THE PROBLEM:
Your answer must be a word-for-word copy of the listing below, minus its pictures.

----------------

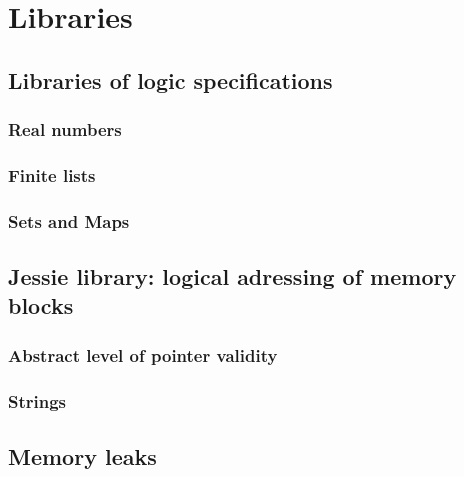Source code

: \chapter{Libraries}
\label{chap:lib}

\section{Libraries of logic specifications}
\label{sec:speclibraries}

\subsection{Real numbers}
\label{sec:libreal}

\subsection{Finite lists}


\subsection{Sets and Maps}

\section{Jessie library: logical adressing of memory blocks}
\label{sec:jessie}

\subsection{Abstract level of pointer validity}

\subsection{Strings}

\experimental

\section{Memory leaks}

\experimental
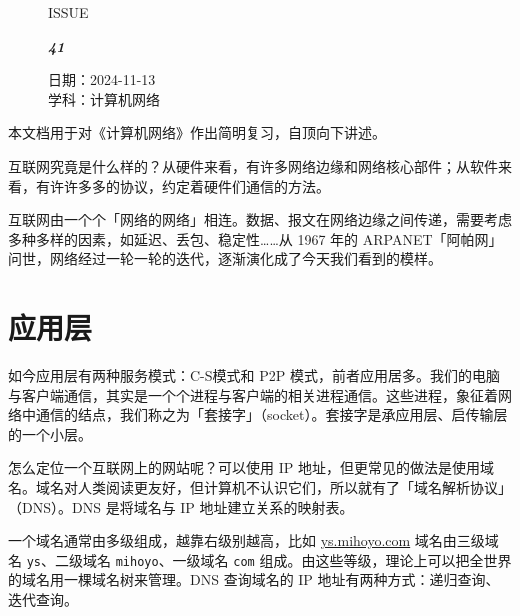 \documentclass[UTF8]{ctexart}
\newcommand\Black[1]{\textcolor[gray]{0.3}{#1}}
\newcommand\Brown[1]{\textcolor[HTML]{998A4E}{#1}}
\newcommand\Concept[1]{\textcolor{cyan!70!black}{#1}}
\newcommand\IssueNumber{41}
\newcommand\Date{2024-11-13}
\newcommand\Subject{计算机网络}
\begin{document}
\begin{figure}[H]
\hspace{1cm}
\begin{minipage}[t]{0.3\textwidth}
\centering
    \Brown{\Genshin ISSUE}

    \vspace{-0.6cm}
    \Huge \Issue\slshape\bfseries\Black{\IssueNumber}
\end{minipage}
\hfill
\begin{minipage}[t]{0.35\textwidth}
\small
\centering
    \Brown{日期：\Date} \\
\vspace{-0.1cm}
    \Brown{学科：\Subject} \\
\end{minipage}
\hspace{0.8cm}
\end{figure}

{\color{darkcyan}
本文档用于对《计算机网络》作出简明复习，自顶向下讲述。

互联网究竟是什么样的？从硬件来看，有许多网络边缘和网络核心部件；从软件来看，有许许多多的协议，约定着硬件们通信的方法。

互联网由一个个「网络的网络」相连。数据、报文在网络边缘之间传递，需要考虑多种多样的因素，如延迟、丢包、稳定性……从 1967 年的 ARPANET「阿帕网」问世，网络经过一轮一轮的迭代，逐渐演化成了今天我们看到的模样。
}


\section{应用层}
如今应用层有两种服务模式：C-S模式和 P2P 模式，前者应用居多。我们的电脑与客户端通信，其实是一个个进程与客户端的相关进程通信。这些进程，象征着网络中通信的结点，我们称之为\Concept{「套接字」（socket）}。套接字是承应用层、启传输层的一个小层。

怎么定位一个互联网上的网站呢？可以使用 IP 地址，但更常见的做法是使用域名。域名对人类阅读更友好，但计算机不认识它们，所以就有了\Concept{「域名解析协议」（DNS）}。DNS 是将域名与 IP 地址建立关系的映射表。

一个域名通常由多级组成，越靠右级别越高，比如 \url{ys.mihoyo.com} 域名由三级域名 \texttt{ys}、二级域名 \texttt{mihoyo}、一级域名 \texttt{com} 组成。由这些等级，理论上可以把全世界的域名用一棵域名树来管理。DNS 查询域名的 IP 地址有两种方式：递归查询、迭代查询。
\end{document}
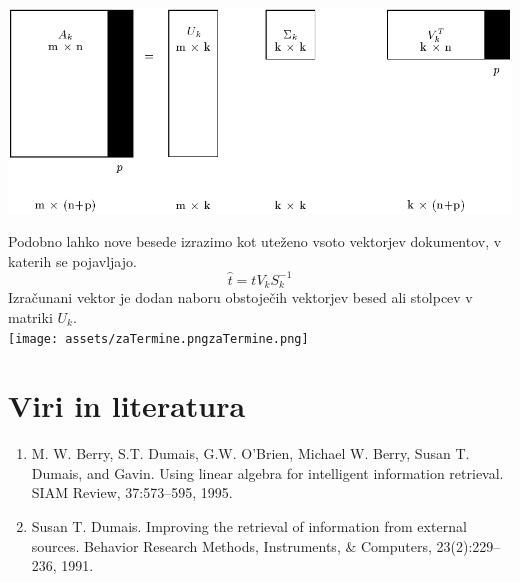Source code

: \documentclass{article}
\begin{document}
\includegraphics[scale=0.5]{assets/zaDokumente.png}
\\
\par Podobno lahko nove besede izrazimo kot uteženo vsoto vektorjev dokumentov, v katerih se pojavljajo.
\[ \hat{t} = tV_kS^{-1}_k\]
Izračunani vektor je dodan naboru obstoječih vektorjev besed ali stolpcev v matriki $U_k$. \\

\texttt{[image: assets/zaTermine.pngzaTermine.png]}

\section{Viri in literatura}
\begin{enumerate}
    \item  M. W. Berry, S.T. Dumais, G.W. O’Brien, Michael W. Berry, Susan T.
    Dumais, and Gavin. Using linear algebra for intelligent information retrieval.
    SIAM Review, 37:573–595, 1995.
    \item Susan T. Dumais. Improving the retrieval of information from external 
    sources. Behavior Research Methods, Instruments, \& Computers, 23(2):229–
    236, 1991.
\end{enumerate}
\end{document}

----------------

SOLUTION FOR THIS EXERCISE:
Source code

: \chapter{Libraries}
\label{chap:lib}

\section{Libraries of logic specifications}
\label{sec:speclibraries}

\subsection{Real numbers}
\label{sec:libreal}

\subsection{Finite lists}


\subsection{Sets and Maps}

\section{Jessie library: logical adressing of memory blocks}
\label{sec:jessie}

\subsection{Abstract level of pointer validity}

\subsection{Strings}

\experimental

\section{Memory leaks}

\experimental
 \documentclass[UTF8]{ctexart}
\newcommand\Black[1]{\textcolor[gray]{0.3}{#1}}
\newcommand\Brown[1]{\textcolor[HTML]{998A4E}{#1}}
\newcommand\Concept[1]{\textcolor{cyan!70!black}{#1}}
\newcommand\IssueNumber{41}
\newcommand\Date{2024-11-13}
\newcommand\Subject{计算机网络}
\begin{document}
\begin{figure}[H]
\hspace{1cm}
\begin{minipage}[t]{0.3\textwidth}
\centering
    \Brown{\Genshin ISSUE}

    \vspace{-0.6cm}
    \Huge \Issue\slshape\bfseries\Black{\IssueNumber}
\end{minipage}
\hfill
\begin{minipage}[t]{0.35\textwidth}
\small
\centering
    \Brown{日期：\Date} \\
\vspace{-0.1cm}
    \Brown{学科：\Subject} \\
\end{minipage}
\hspace{0.8cm}
\end{figure}

{\color{darkcyan}
本文档用于对《计算机网络》作出简明复习，自顶向下讲述。

互联网究竟是什么样的？从硬件来看，有许多网络边缘和网络核心部件；从软件来看，有许许多多的协议，约定着硬件们通信的方法。

互联网由一个个「网络的网络」相连。数据、报文在网络边缘之间传递，需要考虑多种多样的因素，如延迟、丢包、稳定性……从 1967 年的 ARPANET「阿帕网」问世，网络经过一轮一轮的迭代，逐渐演化成了今天我们看到的模样。
}


\section{应用层}
如今应用层有两种服务模式：C-S模式和 P2P 模式，前者应用居多。我们的电脑与客户端通信，其实是一个个进程与客户端的相关进程通信。这些进程，象征着网络中通信的结点，我们称之为\Concept{「套接字」（socket）}。套接字是承应用层、启传输层的一个小层。

怎么定位一个互联网上的网站呢？可以使用 IP 地址，但更常见的做法是使用域名。域名对人类阅读更友好，但计算机不认识它们，所以就有了\Concept{「域名解析协议」（DNS）}。DNS 是将域名与 IP 地址建立关系的映射表。

一个域名通常由多级组成，越靠右级别越高，比如 \url{ys.mihoyo.com} 域名由三级域名 \texttt{ys}、二级域名 \texttt{mihoyo}、一级域名 \texttt{com} 组成。由这些等级，理论上可以把全世界的域名用一棵域名树来管理。DNS 查询域名的 IP 地址有两种方式：递归查询、迭代查询。
\end{document}
Source code

: \documentclass{article}
\begin{document}
\includegraphics[scale=0.5]{assets/zaDokumente.png}
\\
\par Podobno lahko nove besede izrazimo kot uteženo vsoto vektorjev dokumentov, v katerih se pojavljajo.
\[ \hat{t} = tV_kS^{-1}_k\]
Izračunani vektor je dodan naboru obstoječih vektorjev besed ali stolpcev v matriki $U_k$. \\

\texttt{[image: assets/zaTermine.pngzaTermine.png]}

\section{Viri in literatura}
\begin{enumerate}
    \item  M. W. Berry, S.T. Dumais, G.W. O’Brien, Michael W. Berry, Susan T.
    Dumais, and Gavin. Using linear algebra for intelligent information retrieval.
    SIAM Review, 37:573–595, 1995.
    \item Susan T. Dumais. Improving the retrieval of information from external 
    sources. Behavior Research Methods, Instruments, \& Computers, 23(2):229–
    236, 1991.
\end{enumerate}
\end{document}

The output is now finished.